**** Dataset extract ****
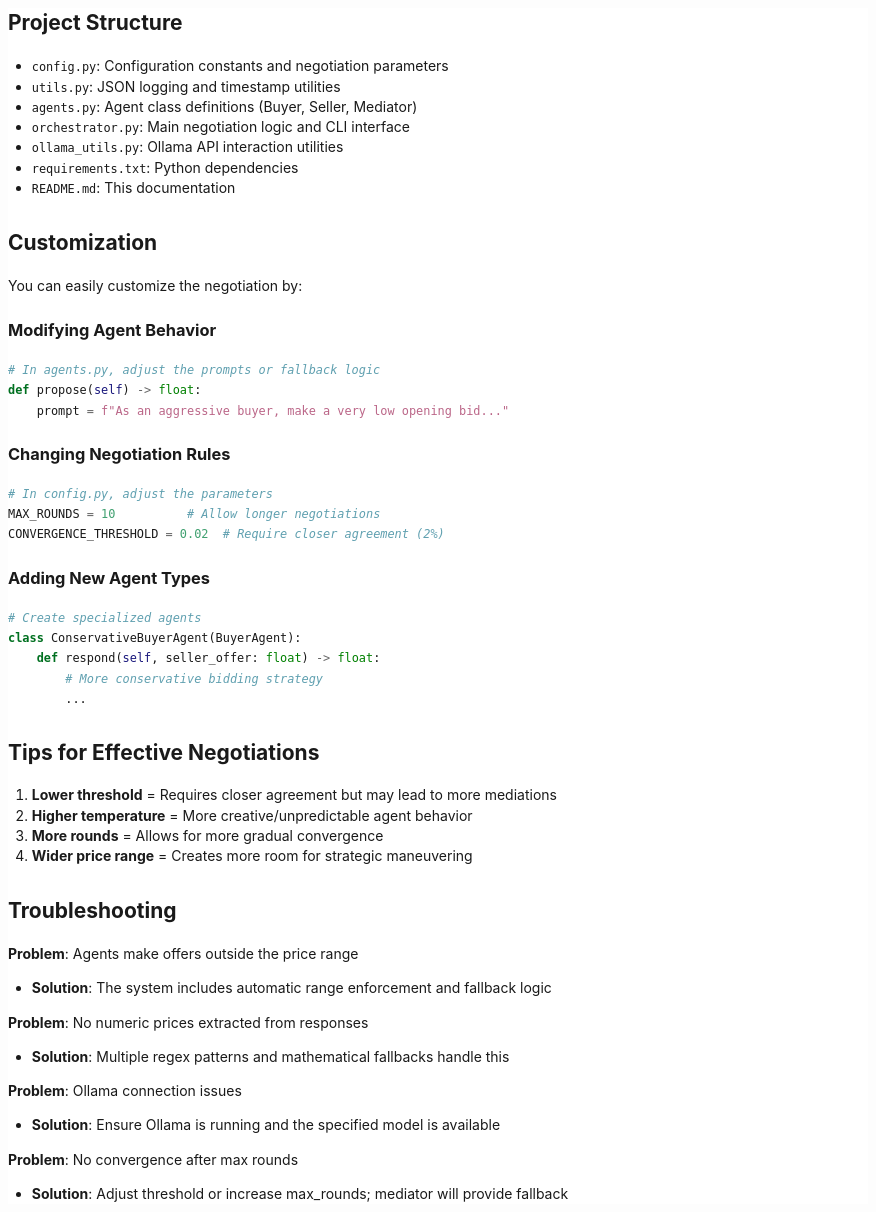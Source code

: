 ## Project Structure

- `config.py`: Configuration constants and negotiation parameters
- `utils.py`: JSON logging and timestamp utilities  
- `agents.py`: Agent class definitions (Buyer, Seller, Mediator)
- `orchestrator.py`: Main negotiation logic and CLI interface
- `ollama_utils.py`: Ollama API interaction utilities
- `requirements.txt`: Python dependencies
- `README.md`: This documentation

## Customization

You can easily customize the negotiation by:

### Modifying Agent Behavior
```python
# In agents.py, adjust the prompts or fallback logic
def propose(self) -> float:
    prompt = f"As an aggressive buyer, make a very low opening bid..."
```

### Changing Negotiation Rules
```python
# In config.py, adjust the parameters
MAX_ROUNDS = 10          # Allow longer negotiations
CONVERGENCE_THRESHOLD = 0.02  # Require closer agreement (2%)
```

### Adding New Agent Types
```python
# Create specialized agents
class ConservativeBuyerAgent(BuyerAgent):
    def respond(self, seller_offer: float) -> float:
        # More conservative bidding strategy
        ...
```

## Tips for Effective Negotiations

1. **Lower threshold** = Requires closer agreement but may lead to more mediations
2. **Higher temperature** = More creative/unpredictable agent behavior
3. **More rounds** = Allows for more gradual convergence
4. **Wider price range** = Creates more room for strategic maneuvering

## Troubleshooting

**Problem**: Agents make offers outside the price range
- **Solution**: The system includes automatic range enforcement and fallback logic

**Problem**: No numeric prices extracted from responses  
- **Solution**: Multiple regex patterns and mathematical fallbacks handle this

**Problem**: Ollama connection issues
- **Solution**: Ensure Ollama is running and the specified model is available

**Problem**: No convergence after max rounds
- **Solution**: Adjust threshold or increase max_rounds; mediator will provide fallback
****
> [What the task asks]: Send back exactly the lines of the listing above starting at the one with "## Tips for Effective Negotiations" and ending at the one with "the price range", inclusive, and no others.

> [Task solution]:
## Tips for Effective Negotiations

1. **Lower threshold** = Requires closer agreement but may lead to more mediations
2. **Higher temperature** = More creative/unpredictable agent behavior
3. **More rounds** = Allows for more gradual convergence
4. **Wider price range** = Creates more room for strategic maneuvering

## Troubleshooting

**Problem**: Agents make offers outside the price range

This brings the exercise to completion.